ON HALLOWEEN 1959, with undefeated Louisiana State trailing undefeated Ole Miss 3--0 on an electric night on the Bayou, Billy Cannon dropped back deep in his own territory to field a Rebels' punt. The kick bounced, and Cannon picked it up at the 11-yard line. Tigers coach Paul Dietzel had a rule against fielding punts inside the 15, but Cannon took off with the ball anyway, emerging from a pack of would-be tacklers to scamper the last 60 yards untouched for the most famous touchdown in LSU history.
Cannon was never one to adhere to rules. His first brush with the law came when he was in high school in Baton Rouge; he and some pals tried to extort some men whom they had seen with prostitutes. And after his playing career, Cannon—a dentist who ran into money problems—served time at a federal prison in Texas for his part in a counterfeiting operation.

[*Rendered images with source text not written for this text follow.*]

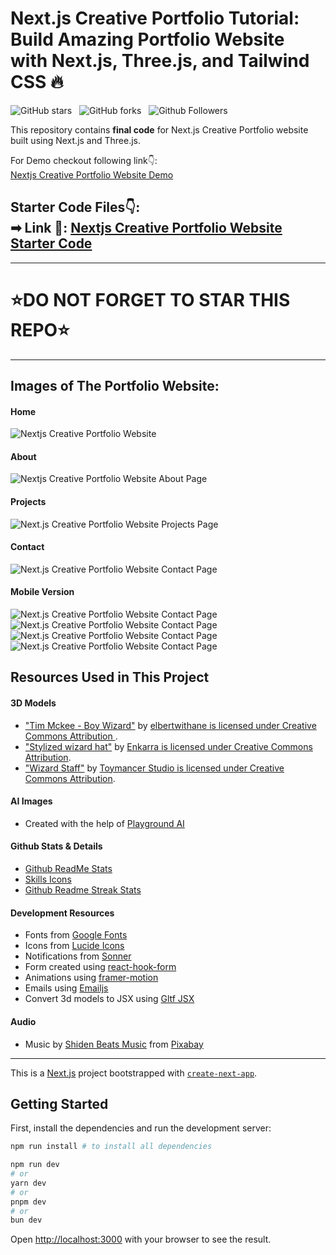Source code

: # Next.js Creative Portfolio Tutorial: Build Amazing Portfolio Website with Next.js, Three.js, and Tailwind CSS 🔥

![GitHub stars](https://img.shields.io/github/stars/SohaibTouseef/Next.js-Creative-Portfolio-Website?style=social&logo=ApacheSpark&label=Stars)&nbsp;&nbsp;
![GitHub forks](https://img.shields.io/github/forks/SohaibTouseef/Next.js-Creative-Portfolio-Website?style=social&logo=KashFlow&maxAge=3600)&nbsp;&nbsp;
![Github Followers](https://img.shields.io/github/followers/SohaibTouseef.svg?style=social&label=Follow)&nbsp;&nbsp;<br />

This repository contains **final code** for Next.js Creative Portfolio website built using Next.js and Three.js. <br />

For Demo checkout following link👇: <br />
[Nextjs Creative Portfolio Website Demo]() <br />

Starter Code Files👇: <br />
➡ Link 💚: [Nextjs Creative Portfolio Website Starter Code](https://github.com/SohaibTouseef/Protfolio) <br />
-

---
# ⭐DO NOT FORGET TO STAR THIS REPO⭐
---

## Images of The Portfolio Website:

#### Home
![Nextjs Creative Portfolio Website](https://github.com/SohaibTouseef/Protfolio/blob/main/public/wesite-images/Home-desktop.png.png)

#### About
![Nextjs Creative Portfolio Website About Page](https://github.com/SohaibTouseef/Protfolio/blob/main/public/wesite-images/About-desktop-full.png.png)

#### Projects
![Next.js Creative Portfolio Website Projects Page](https://my-protfolio-git-sohaibtouseef-patch-1-sohaib-touseefs-projects.vercel.app/projects)

#### Contact
![Next.js Creative Portfolio Website Contact Page](https://github.com/SohaibTouseef/Protfolio/blob/main/public/wesite-images/Contact-desktop.png.png)

#### Mobile Version
![Next.js Creative Portfolio Website Contact Page](https://github.com/SohaibTouseef/Protfolio/blob/main/public/wesite-images/Home-mobile.png.png)
![Next.js Creative Portfolio Website Contact Page](https://github.com/SohaibTouseef/Protfolio/blob/main/public/wesite-images/About-mobile.png.png)
![Next.js Creative Portfolio Website Contact Page](https://github.com/SohaibTouseef/Nextjs-Creative-Portfolio-Starter-Code-Files/blob/main/website%20images/Projects-mobile.png)
![Next.js Creative Portfolio Website Contact Page](https://github.com/SohaibTouseef/Protfolio/blob/main/public/wesite-images/Contact-mobile.png.png)

## Resources Used in This Project

#### 3D Models

- ["Tim Mckee - Boy Wizard"](https://skfb.ly/6YATu) by [elbertwithane is licensed under Creative Commons Attribution ](http://creativecommons.org/licenses/by/4.0/).
- ["Stylized wizard hat"](https://skfb.ly/ozxOQ) by [Enkarra is licensed under Creative Commons Attribution](http://creativecommons.org/licenses/by/4.0/).
- ["Wizard Staff"](https://skfb.ly/6QYZw) by [Toymancer Studio is licensed under Creative Commons Attribution](http://creativecommons.org/licenses/by/4.0/).

#### AI Images

- Created with the help of [Playground AI](https://playgroundai.com/)

#### Github Stats & Details

- [Github ReadMe Stats](https://github.com/anuraghazra/github-readme-stats)
- [Skills Icons](https://github.com/tandpfun/skill-icons)
- [Github Readme Streak Stats](https://github.com/denvercoder1/github-readme-streak-stats)

#### Development Resources

- Fonts from [Google Fonts](https://fonts.google.com/) <br />
- Icons from [Lucide Icons](https://lucide.dev/) <br />
- Notifications from [Sonner](https://sonner.emilkowal.ski/) <br />
- Form created using [react-hook-form](https://react-hook-form.com/) <br />
- Animations using [framer-motion](https://www.framer.com/motion/) <br />
- Emails using [Emailjs](https://www.emailjs.com/) <br />
- Convert 3d models to JSX using [Gltf JSX](https://github.com/pmndrs/gltfjsx)

#### Audio 

- Music by <a href="https://pixabay.com/users/shidenbeatsmusic-25676252/?utm_source=link-attribution&utm_medium=referral&utm_campaign=music&utm_content=20772">Shiden Beats Music</a> from <a href="https://pixabay.com/music//?utm_source=link-attribution&utm_medium=referral&utm_campaign=music&utm_content=20772">Pixabay</a>

---

This is a [Next.js](https://nextjs.org/) project bootstrapped with [`create-next-app`](https://github.com/vercel/next.js/tree/canary/packages/create-next-app).

## Getting Started

First, install the dependencies and run the development server:

```bash
npm run install # to install all dependencies

npm run dev
# or
yarn dev
# or
pnpm dev
# or
bun dev
```

Open [http://localhost:3000](http://localhost:3000) with your browser to see the result.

But, oh, what a playing career it was. Cannon led the Tigers to the 1958 national title, and his Halloween heroics—which included tackling Ole Miss sophomore quarterback Doug Elmore a yard short of the end zone on the game's final down—played a big part in his winning the Heisman Trophy in '59. Cannon played for the Houston Oilers and was named MVP of the first two AFL championship games, and he later appeared in Super Bowl II with the Oakland Raiders.
But nothing would top that magical punt return. On the sideline afterwards, Cannon—who became the dentist at the Louisiana State Penitentiary in 1995, a position he held until his death on May 20—was photographed taking oxygen. "That's my career at LSU," he said years later. "Deep breathing."